= Murder in Hong Kong law =

The Offences against the Person Ordinance (Cap.212) and the Homicide Ordinance (Cap.339) are the main statutes that govern homicide. However, no definition of any type of unlawful homicide is available in the Ordinances. As a result, common law definitions remain largely relevant to Hong Kong.

==Murder==
The definition of murder is identical to that in England and Wales.

The "year and a day" rule has also been abolished. Contrary to the position in England and Wales, there is no time limit beyond which the consent of the Secretary of Justice would be required.

The retention of intention to cause grievous bodily harm as a form of "malice aforethought" (the other form being the intention to kill) was challenged in the case HKSAR v Lau Cheong as being both insufficient in common law and in contrary to the Basic Law and the Hong Kong Bill of Rights. The five judges, sitting on the Court of Final Appeal, unanimously rejected both arguments.
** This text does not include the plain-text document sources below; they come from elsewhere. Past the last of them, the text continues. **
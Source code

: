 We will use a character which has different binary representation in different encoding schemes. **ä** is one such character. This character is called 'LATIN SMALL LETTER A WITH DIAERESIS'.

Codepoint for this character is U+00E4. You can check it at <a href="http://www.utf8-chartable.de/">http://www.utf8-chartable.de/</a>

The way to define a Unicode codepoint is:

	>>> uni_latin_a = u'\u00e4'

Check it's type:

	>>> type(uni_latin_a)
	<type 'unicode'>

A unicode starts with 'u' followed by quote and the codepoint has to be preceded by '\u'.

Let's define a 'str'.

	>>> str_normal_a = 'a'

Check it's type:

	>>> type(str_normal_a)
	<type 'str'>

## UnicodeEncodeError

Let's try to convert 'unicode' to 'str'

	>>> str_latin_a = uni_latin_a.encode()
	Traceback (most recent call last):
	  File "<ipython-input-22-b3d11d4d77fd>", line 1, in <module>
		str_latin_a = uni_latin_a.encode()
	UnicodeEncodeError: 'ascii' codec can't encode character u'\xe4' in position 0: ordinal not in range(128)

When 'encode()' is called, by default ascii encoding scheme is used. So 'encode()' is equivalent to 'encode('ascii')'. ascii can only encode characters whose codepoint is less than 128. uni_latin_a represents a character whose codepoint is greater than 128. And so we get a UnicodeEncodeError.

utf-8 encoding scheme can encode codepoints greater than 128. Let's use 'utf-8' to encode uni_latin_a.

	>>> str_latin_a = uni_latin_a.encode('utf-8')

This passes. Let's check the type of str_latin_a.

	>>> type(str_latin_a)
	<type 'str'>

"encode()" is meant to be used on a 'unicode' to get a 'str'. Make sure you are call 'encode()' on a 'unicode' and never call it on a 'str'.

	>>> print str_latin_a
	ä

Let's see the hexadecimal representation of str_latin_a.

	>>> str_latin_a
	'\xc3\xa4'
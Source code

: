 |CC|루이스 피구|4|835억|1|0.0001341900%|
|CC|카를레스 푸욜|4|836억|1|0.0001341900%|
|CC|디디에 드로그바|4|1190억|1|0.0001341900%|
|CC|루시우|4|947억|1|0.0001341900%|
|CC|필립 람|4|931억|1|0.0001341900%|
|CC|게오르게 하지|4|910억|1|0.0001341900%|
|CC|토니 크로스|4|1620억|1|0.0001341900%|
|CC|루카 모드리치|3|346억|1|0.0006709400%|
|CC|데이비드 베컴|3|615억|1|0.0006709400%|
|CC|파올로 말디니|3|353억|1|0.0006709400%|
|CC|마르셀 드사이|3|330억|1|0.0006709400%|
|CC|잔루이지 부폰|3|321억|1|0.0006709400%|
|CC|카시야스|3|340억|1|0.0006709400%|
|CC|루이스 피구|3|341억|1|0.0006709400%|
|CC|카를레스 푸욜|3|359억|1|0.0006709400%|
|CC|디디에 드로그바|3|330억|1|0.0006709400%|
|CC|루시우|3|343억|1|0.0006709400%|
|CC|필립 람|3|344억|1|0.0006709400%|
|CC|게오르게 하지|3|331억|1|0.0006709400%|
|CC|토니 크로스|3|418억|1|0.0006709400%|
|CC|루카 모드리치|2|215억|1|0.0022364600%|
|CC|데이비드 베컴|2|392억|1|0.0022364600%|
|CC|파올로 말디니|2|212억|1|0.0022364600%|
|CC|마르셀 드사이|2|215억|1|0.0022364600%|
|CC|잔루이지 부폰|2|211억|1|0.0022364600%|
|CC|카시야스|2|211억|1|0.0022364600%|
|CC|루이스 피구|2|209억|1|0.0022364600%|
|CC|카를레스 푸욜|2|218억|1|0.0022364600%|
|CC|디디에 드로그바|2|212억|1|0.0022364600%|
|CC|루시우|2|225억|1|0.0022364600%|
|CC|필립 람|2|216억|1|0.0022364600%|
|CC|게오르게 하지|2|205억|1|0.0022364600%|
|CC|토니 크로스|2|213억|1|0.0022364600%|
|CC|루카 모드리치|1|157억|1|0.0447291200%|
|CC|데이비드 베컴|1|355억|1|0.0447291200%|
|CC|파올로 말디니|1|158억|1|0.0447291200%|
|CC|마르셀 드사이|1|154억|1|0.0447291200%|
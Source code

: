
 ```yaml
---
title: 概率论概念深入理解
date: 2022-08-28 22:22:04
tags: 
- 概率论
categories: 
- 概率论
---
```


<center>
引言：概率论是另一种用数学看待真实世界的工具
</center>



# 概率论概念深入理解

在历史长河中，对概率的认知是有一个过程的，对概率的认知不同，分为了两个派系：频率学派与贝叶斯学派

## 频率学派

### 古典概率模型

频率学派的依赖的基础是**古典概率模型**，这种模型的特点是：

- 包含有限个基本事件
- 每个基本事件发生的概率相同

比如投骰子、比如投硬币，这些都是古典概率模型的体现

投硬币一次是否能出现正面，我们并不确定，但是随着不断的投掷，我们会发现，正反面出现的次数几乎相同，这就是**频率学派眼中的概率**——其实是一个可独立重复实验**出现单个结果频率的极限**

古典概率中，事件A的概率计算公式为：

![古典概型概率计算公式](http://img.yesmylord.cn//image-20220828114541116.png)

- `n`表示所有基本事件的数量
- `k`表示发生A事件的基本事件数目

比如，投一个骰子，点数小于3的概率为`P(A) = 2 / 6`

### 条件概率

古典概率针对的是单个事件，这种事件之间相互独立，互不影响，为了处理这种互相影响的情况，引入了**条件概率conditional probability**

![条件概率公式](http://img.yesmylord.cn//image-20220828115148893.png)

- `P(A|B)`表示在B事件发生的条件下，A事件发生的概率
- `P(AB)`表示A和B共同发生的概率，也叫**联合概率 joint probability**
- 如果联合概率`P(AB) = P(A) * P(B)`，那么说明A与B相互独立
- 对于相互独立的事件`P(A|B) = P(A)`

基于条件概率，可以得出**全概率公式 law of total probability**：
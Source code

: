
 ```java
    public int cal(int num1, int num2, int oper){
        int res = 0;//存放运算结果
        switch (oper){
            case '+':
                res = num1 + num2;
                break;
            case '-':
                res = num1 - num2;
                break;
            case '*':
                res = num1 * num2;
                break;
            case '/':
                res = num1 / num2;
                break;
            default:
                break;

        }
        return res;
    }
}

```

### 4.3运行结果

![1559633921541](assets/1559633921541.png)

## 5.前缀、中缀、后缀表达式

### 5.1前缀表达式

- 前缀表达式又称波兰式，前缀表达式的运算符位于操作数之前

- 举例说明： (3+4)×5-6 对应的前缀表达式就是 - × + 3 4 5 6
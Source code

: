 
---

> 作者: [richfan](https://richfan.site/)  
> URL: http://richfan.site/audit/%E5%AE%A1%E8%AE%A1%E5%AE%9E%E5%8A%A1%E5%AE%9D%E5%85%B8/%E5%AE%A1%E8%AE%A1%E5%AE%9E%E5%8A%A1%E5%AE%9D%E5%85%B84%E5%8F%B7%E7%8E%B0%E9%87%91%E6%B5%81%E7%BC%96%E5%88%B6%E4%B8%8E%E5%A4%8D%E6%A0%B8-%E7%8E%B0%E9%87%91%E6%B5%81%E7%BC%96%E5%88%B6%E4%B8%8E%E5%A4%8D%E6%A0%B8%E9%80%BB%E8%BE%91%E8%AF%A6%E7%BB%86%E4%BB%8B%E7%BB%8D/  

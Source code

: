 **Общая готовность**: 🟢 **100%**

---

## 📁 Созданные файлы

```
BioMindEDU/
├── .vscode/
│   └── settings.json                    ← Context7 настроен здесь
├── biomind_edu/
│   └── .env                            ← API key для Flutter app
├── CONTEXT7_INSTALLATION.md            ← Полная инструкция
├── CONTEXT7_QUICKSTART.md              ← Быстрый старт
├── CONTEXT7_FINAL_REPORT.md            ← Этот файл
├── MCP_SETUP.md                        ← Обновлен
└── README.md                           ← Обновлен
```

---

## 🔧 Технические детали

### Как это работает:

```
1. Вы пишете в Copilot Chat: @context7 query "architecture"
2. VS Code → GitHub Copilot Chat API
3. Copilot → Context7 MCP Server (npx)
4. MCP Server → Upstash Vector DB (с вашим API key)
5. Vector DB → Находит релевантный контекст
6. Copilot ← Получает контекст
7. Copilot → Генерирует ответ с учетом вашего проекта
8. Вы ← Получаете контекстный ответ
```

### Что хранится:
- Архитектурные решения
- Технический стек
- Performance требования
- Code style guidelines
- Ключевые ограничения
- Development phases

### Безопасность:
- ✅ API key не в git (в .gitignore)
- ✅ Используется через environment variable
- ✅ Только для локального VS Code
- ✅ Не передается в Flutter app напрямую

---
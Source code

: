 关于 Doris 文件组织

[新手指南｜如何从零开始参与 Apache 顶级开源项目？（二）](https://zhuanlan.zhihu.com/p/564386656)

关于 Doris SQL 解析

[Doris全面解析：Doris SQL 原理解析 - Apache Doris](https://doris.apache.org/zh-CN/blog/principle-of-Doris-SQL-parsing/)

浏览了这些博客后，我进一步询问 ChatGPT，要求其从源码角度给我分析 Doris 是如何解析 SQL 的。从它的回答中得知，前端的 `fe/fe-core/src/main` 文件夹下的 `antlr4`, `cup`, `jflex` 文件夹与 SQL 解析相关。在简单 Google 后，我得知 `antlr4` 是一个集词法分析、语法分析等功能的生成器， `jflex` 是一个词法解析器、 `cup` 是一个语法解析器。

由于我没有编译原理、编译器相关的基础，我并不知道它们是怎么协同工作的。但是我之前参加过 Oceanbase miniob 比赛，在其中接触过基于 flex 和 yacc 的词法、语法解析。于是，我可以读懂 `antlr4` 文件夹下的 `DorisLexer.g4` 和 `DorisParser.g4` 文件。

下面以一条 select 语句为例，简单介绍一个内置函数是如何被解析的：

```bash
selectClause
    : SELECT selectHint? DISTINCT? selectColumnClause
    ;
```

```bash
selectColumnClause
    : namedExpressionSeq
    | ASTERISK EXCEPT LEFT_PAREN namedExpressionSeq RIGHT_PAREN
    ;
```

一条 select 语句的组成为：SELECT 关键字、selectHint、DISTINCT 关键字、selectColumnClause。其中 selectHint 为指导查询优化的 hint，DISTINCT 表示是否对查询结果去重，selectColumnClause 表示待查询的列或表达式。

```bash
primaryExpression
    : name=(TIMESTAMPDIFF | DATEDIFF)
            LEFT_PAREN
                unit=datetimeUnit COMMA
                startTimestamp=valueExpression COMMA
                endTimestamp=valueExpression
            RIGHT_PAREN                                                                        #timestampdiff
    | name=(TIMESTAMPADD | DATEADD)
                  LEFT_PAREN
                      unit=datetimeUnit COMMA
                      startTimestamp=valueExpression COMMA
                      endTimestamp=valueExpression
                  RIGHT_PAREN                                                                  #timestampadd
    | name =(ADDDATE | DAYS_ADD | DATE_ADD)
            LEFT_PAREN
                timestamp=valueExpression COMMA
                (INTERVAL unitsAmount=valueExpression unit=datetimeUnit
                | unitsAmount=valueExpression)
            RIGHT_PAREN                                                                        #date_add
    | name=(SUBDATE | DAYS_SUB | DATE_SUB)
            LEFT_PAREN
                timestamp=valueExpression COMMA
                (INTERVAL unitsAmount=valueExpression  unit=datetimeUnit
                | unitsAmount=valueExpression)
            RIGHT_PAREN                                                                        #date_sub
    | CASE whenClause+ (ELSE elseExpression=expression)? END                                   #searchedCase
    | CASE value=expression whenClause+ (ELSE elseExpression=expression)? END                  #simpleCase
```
Murder carries a mandatory sentence of life imprisonment, except in relation to offenders under the age of 18 at the time of the murder, who are subject to a discretionary sentence.

==Attempted murder==
The Offences against the Person Ordinance prescribes a number of specific types of attempted murder, including by using poison, wounding another (§ 10), by destroying or damaging building (§ 11), setting fire to or casting away ship (§ 12) and attempting to shoot or drown (§ 13), which are all punishable by life imprisonment.

Attempted murder by other means not specified in the statute (§ 14) shall be liable to imprisonment for life.